Friday, April 21, 2017

With Bob off his game, series couldn’t be saved

By Michael Arace
April 20, 2017
Sergei Bobrovsky #72 of the Columbus Blue Jackets makes a save against Bryan Rust #17 of the Pittsburgh Penguins in Game Five of the Eastern Conference First Round during the 2017 NHL Stanley Cup Playoffs at PPG Paints Arena on April 20, 2017 in Pittsburgh, Pennsylvania. (Photo by Joe Sargent/NHLI via Getty Images)
The Blue Jackets needed Sergei Bobrovsky at or near the top of his game to have a chance to beat the defending Stanley Cup champions. They needed Bobrovsky to be better than the Pittsburgh Penguins’ backup, Marc-Andre Fleury, who was rushed into service when Matt Murray reinjured his groin just before Game 1.
The Jackets needed Bobrovsky to steal a game against the vaunted Penguins.

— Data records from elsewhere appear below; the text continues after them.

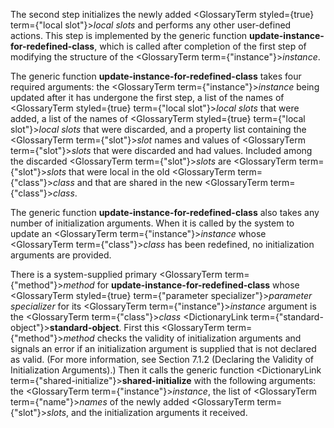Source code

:  



The second step initializes the newly added <GlossaryTerm styled={true} term={"local slot"}><i>local slots</i></GlossaryTerm> and performs any other user-defined actions. This step is implemented by the generic function **update-instance-for-redefined-class**, which is called after completion of the first step of modifying the structure of the <GlossaryTerm  term={"instance"}><i>instance</i></GlossaryTerm>. 



The generic function **update-instance-for-redefined-class** takes four required arguments: the <GlossaryTerm  term={"instance"}><i>instance</i></GlossaryTerm> being updated after it has undergone the first step, a list of the names of <GlossaryTerm styled={true} term={"local slot"}><i>local slots</i></GlossaryTerm> that were added, a list of the names of <GlossaryTerm styled={true} term={"local slot"}><i>local slots</i></GlossaryTerm> that were discarded, and a property list containing the <GlossaryTerm  term={"slot"}><i>slot</i></GlossaryTerm> names and values of <GlossaryTerm  term={"slot"}><i>slots</i></GlossaryTerm> that were discarded and had values. Included among the discarded <GlossaryTerm  term={"slot"}><i>slots</i></GlossaryTerm> are <GlossaryTerm  term={"slot"}><i>slots</i></GlossaryTerm> that were local in the old <GlossaryTerm  term={"class"}><i>class</i></GlossaryTerm> and that are shared in the new <GlossaryTerm  term={"class"}><i>class</i></GlossaryTerm>. 



The generic function **update-instance-for-redefined-class** also takes any number of initialization arguments. When it is called by the system to update an <GlossaryTerm  term={"instance"}><i>instance</i></GlossaryTerm> whose <GlossaryTerm  term={"class"}><i>class</i></GlossaryTerm> has been redefined, no initialization arguments are provided. 



There is a system-supplied primary <GlossaryTerm  term={"method"}><i>method</i></GlossaryTerm> for **update-instance-for-redefined-class** whose <GlossaryTerm styled={true} term={"parameter specializer"}><i>parameter specializer</i></GlossaryTerm> for its <GlossaryTerm  term={"instance"}><i>instance</i></GlossaryTerm> argument is the <GlossaryTerm  term={"class"}><i>class</i></GlossaryTerm> <DictionaryLink  term={"standard-object"}><b>standard-object</b></DictionaryLink>. First this <GlossaryTerm  term={"method"}><i>method</i></GlossaryTerm> checks the validity of initialization arguments and signals an error if an initialization argument is supplied that is not declared as valid. (For more information, see Section 7.1.2 (Declaring the Validity of Initialization Arguments).) Then it calls the generic function <DictionaryLink  term={"shared-initialize"}><b>shared-initialize</b></DictionaryLink> with the following arguments: the <GlossaryTerm  term={"instance"}><i>instance</i></GlossaryTerm>, the list of <GlossaryTerm  term={"name"}><i>names</i></GlossaryTerm> of the newly added <GlossaryTerm  term={"slot"}><i>slots</i></GlossaryTerm>, and the initialization arguments it received. 



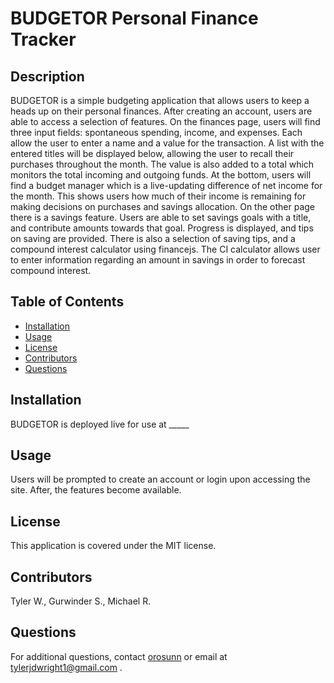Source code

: # BUDGETOR Personal Finance Tracker

## Description
BUDGETOR is a simple budgeting application that allows users to keep a heads up on their personal finances. After creating an account, users are able to access a selection of features. On the finances page, users will find three input fields: spontaneous spending, income, and expenses. Each allow the user to enter a name and a value for the transaction. A list with the entered titles will be displayed below, allowing the user to recall their purchases throughout the month. The value is also added to a total which monitors the total incoming and outgoing funds. At the bottom, users will find a budget manager which is a live-updating difference of net income for the month. This shows users how much of their income is remaining for making decisions on purchases and savings allocation. On the other page there is a savings feature. Users are able to set savings goals with a title, and contribute amounts towards that goal. Progress is displayed, and tips on saving are provided. There is also a selection of saving tips, and a compound interest calculator using financejs. The CI calculator allows user to enter information regarding an amount in savings in order to forecast compound interest. 
      
## Table of Contents
- [Installation](#installation)
- [Usage](#usage)
- [License](#license)
- [Contributors](#contributors)
- [Questions](#questions)
      
## Installation
BUDGETOR is deployed live for use at _____
      
## Usage
Users will be prompted to create an account or login upon accessing the site. After, the features become available.
      
## License
This application is covered under the MIT license.
      
## Contributors
Tyler W., Gurwinder S., Michael R.
      
## Questions
For additional questions, contact [orosunn](https://github.com/orosunn) or email at tylerjdwright1@gmail.com .
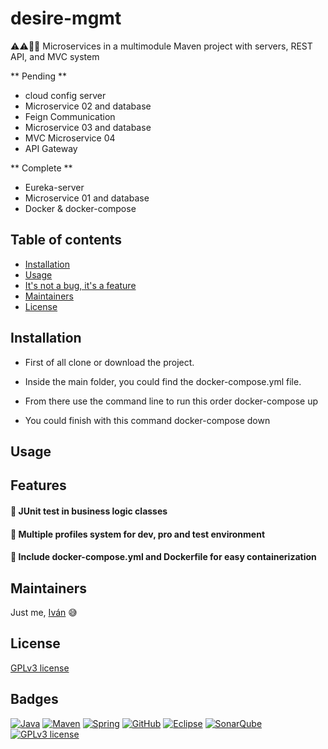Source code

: # desire-mgmt

:warning::warning::construction::construction:  Microservices in a multimodule Maven project with servers, REST API, and MVC system

** Pending **
- cloud config server
- Microservice 02 and database
- Feign Communication
- Microservice 03 and database
- MVC Microservice 04
- API Gateway

** Complete **
- Eureka-server
- Microservice 01 and database
- Docker & docker-compose

## Table of contents

- [Installation](#installation)
- [Usage](#usage)
- [It's not a bug, it's a feature](#features)
- [Maintainers](#maintainers)
- [License](#license)


## Installation

* First of all clone or download the project.

* Inside the main folder, you could find the docker-compose.yml file.

* From there use the command line to run this order
    docker-compose up

* You could finish with this command
    docker-compose down

## Usage



## Features

#### :large_orange_diamond: JUnit test in business logic classes

#### :large_orange_diamond: Multiple profiles system for dev, pro and test environment

#### :large_orange_diamond: Include docker-compose.yml and Dockerfile for easy containerization


## Maintainers

Just me, [Iván](https://github.com/Ivan-Montes) :sweat_smile:


## License

[GPLv3 license](https://choosealicense.com/licenses/gpl-3.0/)


## Badges

[![Java](https://badgen.net/static/JavaSE/17/orange)](https://www.java.com/es/)
[![Maven](https://badgen.net/badge/icon/maven?icon=maven&label&color=red)](https://https://maven.apache.org/)
[![Spring](https://img.shields.io/badge/spring-blue?logo=Spring&logoColor=white)](https://spring.io)
[![GitHub](https://badgen.net/badge/icon/github?icon=github&label)](https://github.com)
[![Eclipse](https://badgen.net/badge/icon/eclipse?icon=eclipse&label)](https://https://eclipse.org/)
[![SonarQube](https://badgen.net/badge/icon/sonarqube?icon=sonarqube&label&color=purple)](https://www.sonarsource.com/products/sonarqube/downloads/)
[![GPLv3 license](https://img.shields.io/badge/License-GPLv3-blue.svg)](https://choosealicense.com/licenses/gpl-3.0/)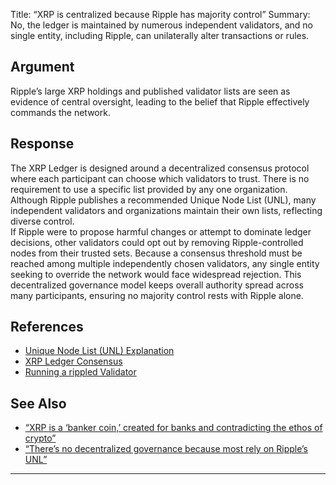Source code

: Title: “XRP is centralized because Ripple has majority control”
Summary: No, the ledger is maintained by numerous independent validators, and no single entity, including Ripple, can unilaterally alter transactions or rules.

## Argument  
Ripple’s large XRP holdings and published validator lists are seen as evidence of central oversight, leading to the belief that Ripple effectively commands the network.

## Response  
The XRP Ledger is designed around a decentralized consensus protocol where each participant can choose which validators to trust. There is no requirement to use a specific list provided by any one organization. Although Ripple publishes a recommended Unique Node List (UNL), many independent validators and organizations maintain their own lists, reflecting diverse control.  
If Ripple were to propose harmful changes or attempt to dominate ledger decisions, other validators could opt out by removing Ripple-controlled nodes from their trusted sets. Because a consensus threshold must be reached among multiple independently chosen validators, any single entity seeking to override the network would face widespread rejection. This decentralized governance model keeps overall authority spread across many participants, ensuring no majority control rests with Ripple alone.

## References
- [Unique Node List (UNL) Explanation](https://xrpl.org/unique-node-lists.html)
- [XRP Ledger Consensus](https://xrpl.org/consensus.html)
- [Running a rippled Validator](https://xrpl.org/run-a-rippled-validator.html)

## See Also
- [“XRP is a ‘banker coin,’ created for banks and contradicting the ethos of crypto”](xrp-is-a-banker-coin-created-for-banks-and-contradicting-the-ethos-of-crypto.html)
- [“There’s no decentralized governance because most rely on Ripple’s UNL”](theres-no-decentralized-governance-because-most-rely-on-ripples-unl.html)

---

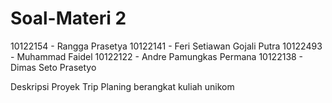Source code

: # Soal-Materi 2

10122154 - Rangga Prasetya
10122141 - Feri Setiawan Gojali Putra
10122493 - Muhammad Faidel
10122122 - Andre Pamungkas Permana
10122138 - Dimas Seto Prasetyo
  
Deskripsi Proyek
Trip Planing berangkat kuliah unikom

Maybe, they needed him to steal two. He did no burgling.
The Penguins beat the Jackets 5-2 on Thursday night before a crowd of 18,585 at PPG Paints Arena. With the victory, the Penguins eliminated the Jackets four games to one from the first round of the playoffs and slammed a lid on the best season in Jackets history.
The Jackets won 50 games and amassed 108 points during the regular season. Bobrovsky won 41 games and had a 2.06 goals-against average and a .931 save percentage during the regular season. In the playoffs, he was, statistically, among the league’s worst goaltenders: 1-4, 3.88, .882.
“They’re good players,” Bobrovsky said of the Penguins. “They won the series. They beat me.”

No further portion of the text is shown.